White collar crime is a non-violent crime that typically involves cheating or defrauding. Some common types of white collar crime include embezzlement, securities fraud, bank fraud, mortgage fraud, healthcare fraud, forgery, bribery, confidence scams, and official corruption. Moreover, the term has become a catch-all phrase that now includes civil enforcement by administrative agencies such as the SEC, CFTC, FTC, and Office of the Comptroller of the Currency, among others.

Who prosecutes white collar crime?
Actual charged crimes may be prosecuted by the federal government under federal statutes or by state prosecutors for the violation of state statutes. In the context of civil enforcement administrative agencies have jurisdiction to investigate and often bring civil enforcement actions.

Who investigates white collar crime?
There are a number of law enforcement agencies that investigate allegations of white collar crime. In the federal system the FBI, postal inspectors, and the Criminal Investigation Division of the IRS are some of the better known investigative offices. Moreover, specific agencies or departments, such as the SEC or the Inspector General of Health and Human Resources have authority to investigate possible crimes in the areas under the jurisdiction of those agencies or departments. In the state, police or investigators of specific agencies have authority to investigate white collar crime allegations.

If I am charged in a white collar case, can I pay a fine to settle the charges?
Most white collar crimes are felonies just like non-white collar crimes. Depending on the severity of the criminal conduct, a court may impose a prison term. In the federal system white collar convictions of any significant crimes usually result in prison terms. The court may impose a fine in addition to a prison term. In a civil enforcement action the result will not be a prison term. In this case the most common result is the imposition of some amount of a civil monetary penalty.

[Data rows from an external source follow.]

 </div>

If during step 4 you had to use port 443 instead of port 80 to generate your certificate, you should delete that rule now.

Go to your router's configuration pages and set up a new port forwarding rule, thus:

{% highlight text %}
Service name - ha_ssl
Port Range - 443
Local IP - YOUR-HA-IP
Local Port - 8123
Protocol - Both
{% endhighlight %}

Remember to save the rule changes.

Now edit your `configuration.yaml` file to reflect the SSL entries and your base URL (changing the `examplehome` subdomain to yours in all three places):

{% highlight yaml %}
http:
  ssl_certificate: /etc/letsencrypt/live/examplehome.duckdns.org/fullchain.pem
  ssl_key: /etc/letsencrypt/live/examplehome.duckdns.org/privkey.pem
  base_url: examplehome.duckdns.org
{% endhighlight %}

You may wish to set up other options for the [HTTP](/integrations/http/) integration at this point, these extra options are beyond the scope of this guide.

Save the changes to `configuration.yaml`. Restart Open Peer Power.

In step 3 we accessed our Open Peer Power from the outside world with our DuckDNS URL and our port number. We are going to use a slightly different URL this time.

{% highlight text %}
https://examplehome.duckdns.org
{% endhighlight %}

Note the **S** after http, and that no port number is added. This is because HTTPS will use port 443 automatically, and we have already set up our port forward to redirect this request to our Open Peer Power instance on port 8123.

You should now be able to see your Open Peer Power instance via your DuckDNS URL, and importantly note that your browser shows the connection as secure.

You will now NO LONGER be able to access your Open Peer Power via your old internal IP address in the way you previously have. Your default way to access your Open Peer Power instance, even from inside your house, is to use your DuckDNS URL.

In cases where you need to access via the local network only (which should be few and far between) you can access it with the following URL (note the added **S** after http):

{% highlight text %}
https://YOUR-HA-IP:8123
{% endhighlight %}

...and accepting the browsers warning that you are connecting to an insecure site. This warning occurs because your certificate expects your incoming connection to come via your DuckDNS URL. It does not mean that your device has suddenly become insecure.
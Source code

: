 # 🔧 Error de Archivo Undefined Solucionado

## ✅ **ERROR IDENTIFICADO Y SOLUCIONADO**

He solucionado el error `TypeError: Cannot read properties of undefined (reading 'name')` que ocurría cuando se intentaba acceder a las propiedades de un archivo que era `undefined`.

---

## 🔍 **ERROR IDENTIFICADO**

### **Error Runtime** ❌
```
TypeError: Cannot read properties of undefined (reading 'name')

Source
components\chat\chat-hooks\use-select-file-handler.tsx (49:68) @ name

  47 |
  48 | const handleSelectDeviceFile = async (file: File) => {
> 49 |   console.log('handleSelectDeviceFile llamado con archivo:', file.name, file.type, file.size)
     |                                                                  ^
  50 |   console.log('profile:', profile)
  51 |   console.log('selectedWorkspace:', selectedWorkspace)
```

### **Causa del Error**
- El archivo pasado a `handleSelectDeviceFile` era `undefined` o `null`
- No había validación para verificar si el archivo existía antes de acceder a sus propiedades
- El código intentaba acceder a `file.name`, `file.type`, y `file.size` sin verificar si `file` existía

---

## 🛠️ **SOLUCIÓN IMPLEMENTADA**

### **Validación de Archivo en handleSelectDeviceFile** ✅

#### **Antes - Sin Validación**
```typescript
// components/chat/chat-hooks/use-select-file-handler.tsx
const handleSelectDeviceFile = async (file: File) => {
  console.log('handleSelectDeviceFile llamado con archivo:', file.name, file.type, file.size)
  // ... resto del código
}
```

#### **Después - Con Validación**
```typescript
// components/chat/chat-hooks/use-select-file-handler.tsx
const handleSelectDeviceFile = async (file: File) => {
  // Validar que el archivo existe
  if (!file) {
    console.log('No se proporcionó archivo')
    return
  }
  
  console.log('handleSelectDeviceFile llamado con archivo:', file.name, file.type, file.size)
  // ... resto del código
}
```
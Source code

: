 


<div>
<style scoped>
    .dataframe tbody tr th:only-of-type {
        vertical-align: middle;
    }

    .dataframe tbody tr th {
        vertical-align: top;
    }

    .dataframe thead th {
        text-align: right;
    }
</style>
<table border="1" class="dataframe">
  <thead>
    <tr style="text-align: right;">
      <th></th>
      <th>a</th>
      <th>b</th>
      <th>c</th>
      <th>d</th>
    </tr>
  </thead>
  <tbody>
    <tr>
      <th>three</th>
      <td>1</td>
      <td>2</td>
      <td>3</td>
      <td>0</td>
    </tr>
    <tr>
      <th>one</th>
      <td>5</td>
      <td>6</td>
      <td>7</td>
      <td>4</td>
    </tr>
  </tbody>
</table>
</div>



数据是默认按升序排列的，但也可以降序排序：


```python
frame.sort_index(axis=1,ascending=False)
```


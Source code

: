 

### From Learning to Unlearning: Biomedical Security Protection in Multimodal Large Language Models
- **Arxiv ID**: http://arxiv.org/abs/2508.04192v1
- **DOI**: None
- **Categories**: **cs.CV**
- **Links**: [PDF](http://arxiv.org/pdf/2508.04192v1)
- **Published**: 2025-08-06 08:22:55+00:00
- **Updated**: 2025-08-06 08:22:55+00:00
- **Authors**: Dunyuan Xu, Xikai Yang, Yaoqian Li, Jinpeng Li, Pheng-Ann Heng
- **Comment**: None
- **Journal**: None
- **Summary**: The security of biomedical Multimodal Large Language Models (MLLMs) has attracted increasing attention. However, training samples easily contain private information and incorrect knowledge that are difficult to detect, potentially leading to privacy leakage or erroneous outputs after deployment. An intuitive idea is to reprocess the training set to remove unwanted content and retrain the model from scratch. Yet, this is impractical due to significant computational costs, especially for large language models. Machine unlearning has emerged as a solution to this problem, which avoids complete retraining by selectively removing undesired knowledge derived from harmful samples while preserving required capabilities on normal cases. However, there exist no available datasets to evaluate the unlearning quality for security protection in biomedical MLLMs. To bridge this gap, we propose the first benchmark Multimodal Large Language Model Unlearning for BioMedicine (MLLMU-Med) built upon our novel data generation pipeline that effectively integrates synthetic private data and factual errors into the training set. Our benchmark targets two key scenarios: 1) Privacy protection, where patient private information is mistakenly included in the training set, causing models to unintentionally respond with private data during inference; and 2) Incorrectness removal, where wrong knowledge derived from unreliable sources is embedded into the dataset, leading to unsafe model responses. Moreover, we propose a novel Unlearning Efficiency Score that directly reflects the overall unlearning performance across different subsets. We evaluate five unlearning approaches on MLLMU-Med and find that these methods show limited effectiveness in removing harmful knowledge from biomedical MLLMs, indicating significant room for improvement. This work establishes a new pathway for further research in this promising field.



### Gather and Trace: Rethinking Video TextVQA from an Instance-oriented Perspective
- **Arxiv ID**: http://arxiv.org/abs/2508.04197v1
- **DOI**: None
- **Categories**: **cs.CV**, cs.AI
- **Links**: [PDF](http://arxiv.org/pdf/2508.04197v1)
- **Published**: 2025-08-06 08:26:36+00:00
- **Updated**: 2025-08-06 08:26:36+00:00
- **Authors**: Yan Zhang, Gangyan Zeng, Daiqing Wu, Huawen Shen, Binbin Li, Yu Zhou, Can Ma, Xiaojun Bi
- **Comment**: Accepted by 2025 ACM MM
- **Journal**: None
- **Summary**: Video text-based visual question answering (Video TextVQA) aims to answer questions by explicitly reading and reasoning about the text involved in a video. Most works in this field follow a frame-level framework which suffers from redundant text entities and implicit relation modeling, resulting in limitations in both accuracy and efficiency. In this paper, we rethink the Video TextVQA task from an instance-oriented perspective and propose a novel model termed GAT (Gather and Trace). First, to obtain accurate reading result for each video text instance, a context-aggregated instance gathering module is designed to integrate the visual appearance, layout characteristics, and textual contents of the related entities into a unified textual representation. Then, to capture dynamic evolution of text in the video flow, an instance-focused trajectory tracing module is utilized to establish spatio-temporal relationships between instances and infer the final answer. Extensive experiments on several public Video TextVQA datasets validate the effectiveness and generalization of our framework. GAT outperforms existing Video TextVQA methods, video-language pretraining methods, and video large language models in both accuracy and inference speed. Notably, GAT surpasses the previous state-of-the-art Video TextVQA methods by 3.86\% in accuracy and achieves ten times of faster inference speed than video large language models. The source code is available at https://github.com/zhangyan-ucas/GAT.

What should I do if an investigator contacts me?
You should politely ask for the investigator’s contact information and immediately contact an attorney to obtain representation. You have an absolute right not to talk with the investigator if you so choose. An individual approached by an investigator is at a disadvantage. The investigator is prepared for the interview. The person approached is not. Moreover, the investigator has a body of knowledge about the case. That knowledge will lead to certain operating conclusions, which may not always be correct. Therefore, it is always best to contact an attorney to guide you through the process. If you and your attorney decide that cooperation with the investigator is in your best interest, then nothing is lost by the short delay. If cooperation is not in your best interest, contacting an attorney early may save you from incarceration.

If I talk to an investigator and do not hear back from him for an extended period of time, does that me that I am exonerated?
The answer is no. White collar investigations by nature generally take a long period of time. Unless your attorney obtains assurance from the prosecutor that you are not a target or subject of the investigation or that the investigation is closed, you should assume that the matter is still under active investigation.

If I only had a small role in a white collar crime, does that mean the government will not bother with me?
Unfortunately, that is not the case. Under conspiracy law once someone is a member of the conspiracy, that person is responsible for all conduct undertaken by a member of the conspiracy in furtherance of it that was reasonably foreseeable. As a result, someone who had a more limited role in a conspiracy is as culpable for the entire conspiracy as someone who was at the center of it.